**HOW TO COMPLETE THIS TASK**
What is the number of lines in these entries that contain "połączenia"? State it alone.

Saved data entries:
◆ ◆ ◆ ◆
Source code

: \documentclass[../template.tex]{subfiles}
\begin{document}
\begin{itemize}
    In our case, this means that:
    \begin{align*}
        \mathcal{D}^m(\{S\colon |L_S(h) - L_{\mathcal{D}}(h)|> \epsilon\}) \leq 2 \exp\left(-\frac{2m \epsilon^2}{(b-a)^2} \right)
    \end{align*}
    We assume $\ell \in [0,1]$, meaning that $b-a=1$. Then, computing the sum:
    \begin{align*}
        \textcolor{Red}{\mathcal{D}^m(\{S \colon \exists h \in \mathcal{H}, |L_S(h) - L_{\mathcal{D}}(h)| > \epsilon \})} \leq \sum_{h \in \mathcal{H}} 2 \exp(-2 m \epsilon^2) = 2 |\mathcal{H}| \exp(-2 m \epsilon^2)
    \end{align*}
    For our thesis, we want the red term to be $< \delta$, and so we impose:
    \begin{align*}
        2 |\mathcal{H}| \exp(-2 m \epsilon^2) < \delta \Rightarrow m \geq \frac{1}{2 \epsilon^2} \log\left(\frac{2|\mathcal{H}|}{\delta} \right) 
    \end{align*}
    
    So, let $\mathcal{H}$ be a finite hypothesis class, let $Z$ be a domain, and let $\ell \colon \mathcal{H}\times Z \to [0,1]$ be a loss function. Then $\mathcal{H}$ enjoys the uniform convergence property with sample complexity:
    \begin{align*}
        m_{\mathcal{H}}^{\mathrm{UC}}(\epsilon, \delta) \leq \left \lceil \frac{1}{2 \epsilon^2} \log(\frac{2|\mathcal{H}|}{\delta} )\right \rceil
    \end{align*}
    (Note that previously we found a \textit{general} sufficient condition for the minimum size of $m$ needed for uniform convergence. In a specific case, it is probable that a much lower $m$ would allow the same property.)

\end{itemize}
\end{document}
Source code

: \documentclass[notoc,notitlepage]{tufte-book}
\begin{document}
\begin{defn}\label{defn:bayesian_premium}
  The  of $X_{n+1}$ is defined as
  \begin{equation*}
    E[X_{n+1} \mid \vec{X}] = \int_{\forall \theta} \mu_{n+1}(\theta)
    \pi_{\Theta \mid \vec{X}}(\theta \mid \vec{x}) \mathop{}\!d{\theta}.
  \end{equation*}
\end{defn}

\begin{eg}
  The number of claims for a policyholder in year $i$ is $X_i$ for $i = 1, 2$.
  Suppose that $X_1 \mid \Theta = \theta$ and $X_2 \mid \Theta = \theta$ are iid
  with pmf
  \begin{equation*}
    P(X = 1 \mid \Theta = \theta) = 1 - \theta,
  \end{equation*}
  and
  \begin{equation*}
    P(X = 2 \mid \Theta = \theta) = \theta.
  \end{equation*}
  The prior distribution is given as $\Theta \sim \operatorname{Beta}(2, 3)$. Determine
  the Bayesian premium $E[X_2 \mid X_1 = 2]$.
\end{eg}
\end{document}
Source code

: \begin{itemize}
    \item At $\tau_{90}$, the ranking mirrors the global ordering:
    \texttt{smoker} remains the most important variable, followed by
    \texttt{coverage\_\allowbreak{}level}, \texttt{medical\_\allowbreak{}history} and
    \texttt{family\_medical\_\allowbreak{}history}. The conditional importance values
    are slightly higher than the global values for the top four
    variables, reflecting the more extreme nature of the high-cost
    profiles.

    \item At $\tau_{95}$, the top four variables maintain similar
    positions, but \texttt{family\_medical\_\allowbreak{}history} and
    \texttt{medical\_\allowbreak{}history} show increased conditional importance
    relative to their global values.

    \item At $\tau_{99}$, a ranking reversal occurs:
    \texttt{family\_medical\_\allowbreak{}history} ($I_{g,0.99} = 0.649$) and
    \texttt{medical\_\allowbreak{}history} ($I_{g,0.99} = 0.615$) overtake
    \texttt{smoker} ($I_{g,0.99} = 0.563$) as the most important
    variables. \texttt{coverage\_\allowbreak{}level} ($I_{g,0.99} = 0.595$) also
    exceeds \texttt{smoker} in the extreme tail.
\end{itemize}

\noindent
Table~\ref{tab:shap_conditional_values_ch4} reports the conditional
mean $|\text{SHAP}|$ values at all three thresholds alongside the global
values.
◆ ◆ ◆ ◆
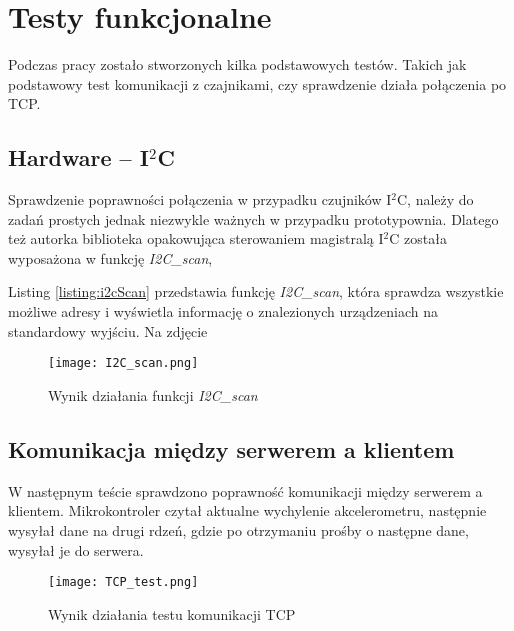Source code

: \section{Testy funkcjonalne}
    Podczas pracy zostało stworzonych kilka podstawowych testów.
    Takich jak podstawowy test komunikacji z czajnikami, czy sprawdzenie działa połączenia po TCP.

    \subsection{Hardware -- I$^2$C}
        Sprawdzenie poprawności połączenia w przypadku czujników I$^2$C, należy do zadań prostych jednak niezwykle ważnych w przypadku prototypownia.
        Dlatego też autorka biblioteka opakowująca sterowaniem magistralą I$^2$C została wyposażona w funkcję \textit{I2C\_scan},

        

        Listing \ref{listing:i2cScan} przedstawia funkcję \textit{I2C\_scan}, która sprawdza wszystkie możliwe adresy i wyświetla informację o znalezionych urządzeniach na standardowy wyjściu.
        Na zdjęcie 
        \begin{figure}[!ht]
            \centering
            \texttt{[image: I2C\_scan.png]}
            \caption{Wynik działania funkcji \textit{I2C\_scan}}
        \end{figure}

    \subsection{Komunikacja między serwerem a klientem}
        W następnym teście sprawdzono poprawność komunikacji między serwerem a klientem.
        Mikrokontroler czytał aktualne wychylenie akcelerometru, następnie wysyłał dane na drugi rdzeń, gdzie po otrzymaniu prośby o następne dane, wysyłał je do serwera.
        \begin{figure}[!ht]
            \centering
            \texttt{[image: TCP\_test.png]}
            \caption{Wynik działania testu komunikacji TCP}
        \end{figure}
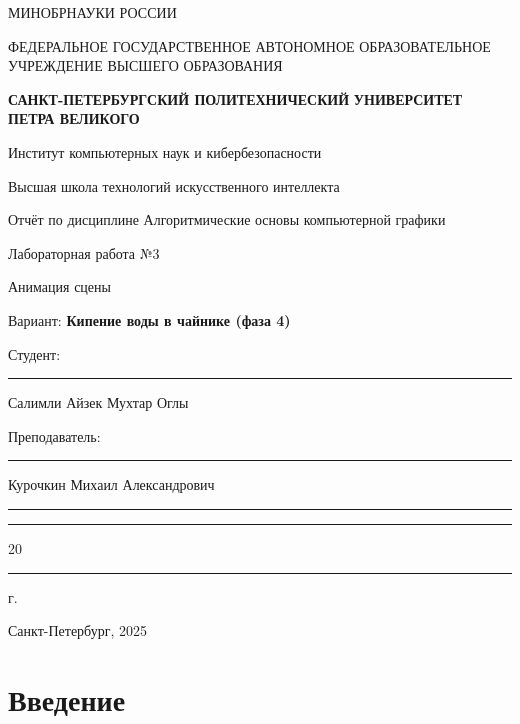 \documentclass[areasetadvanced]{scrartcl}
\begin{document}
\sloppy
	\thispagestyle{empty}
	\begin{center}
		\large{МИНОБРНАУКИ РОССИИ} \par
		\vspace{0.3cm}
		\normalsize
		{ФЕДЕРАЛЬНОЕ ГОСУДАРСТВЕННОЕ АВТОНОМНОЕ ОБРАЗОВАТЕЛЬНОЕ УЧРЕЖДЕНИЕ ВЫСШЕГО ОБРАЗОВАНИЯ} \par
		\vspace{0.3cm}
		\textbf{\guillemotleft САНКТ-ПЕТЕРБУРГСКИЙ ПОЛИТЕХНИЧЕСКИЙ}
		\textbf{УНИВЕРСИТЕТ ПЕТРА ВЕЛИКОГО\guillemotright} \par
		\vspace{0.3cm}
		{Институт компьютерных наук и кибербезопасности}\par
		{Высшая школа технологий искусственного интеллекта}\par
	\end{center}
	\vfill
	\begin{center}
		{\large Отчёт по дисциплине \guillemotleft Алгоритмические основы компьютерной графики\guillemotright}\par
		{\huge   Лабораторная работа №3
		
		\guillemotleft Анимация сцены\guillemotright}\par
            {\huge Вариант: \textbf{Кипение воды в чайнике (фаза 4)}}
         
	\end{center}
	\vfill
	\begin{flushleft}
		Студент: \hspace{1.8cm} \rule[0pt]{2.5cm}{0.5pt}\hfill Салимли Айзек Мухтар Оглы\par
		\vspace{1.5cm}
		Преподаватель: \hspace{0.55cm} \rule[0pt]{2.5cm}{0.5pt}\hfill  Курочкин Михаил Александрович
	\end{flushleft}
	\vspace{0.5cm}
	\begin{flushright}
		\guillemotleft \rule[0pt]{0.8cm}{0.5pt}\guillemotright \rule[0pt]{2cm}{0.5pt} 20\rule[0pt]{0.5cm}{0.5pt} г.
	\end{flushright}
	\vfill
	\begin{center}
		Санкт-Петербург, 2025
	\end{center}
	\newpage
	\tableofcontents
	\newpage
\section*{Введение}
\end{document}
◆ ◆ ◆ ◆
**EXERCISE RESULT**
2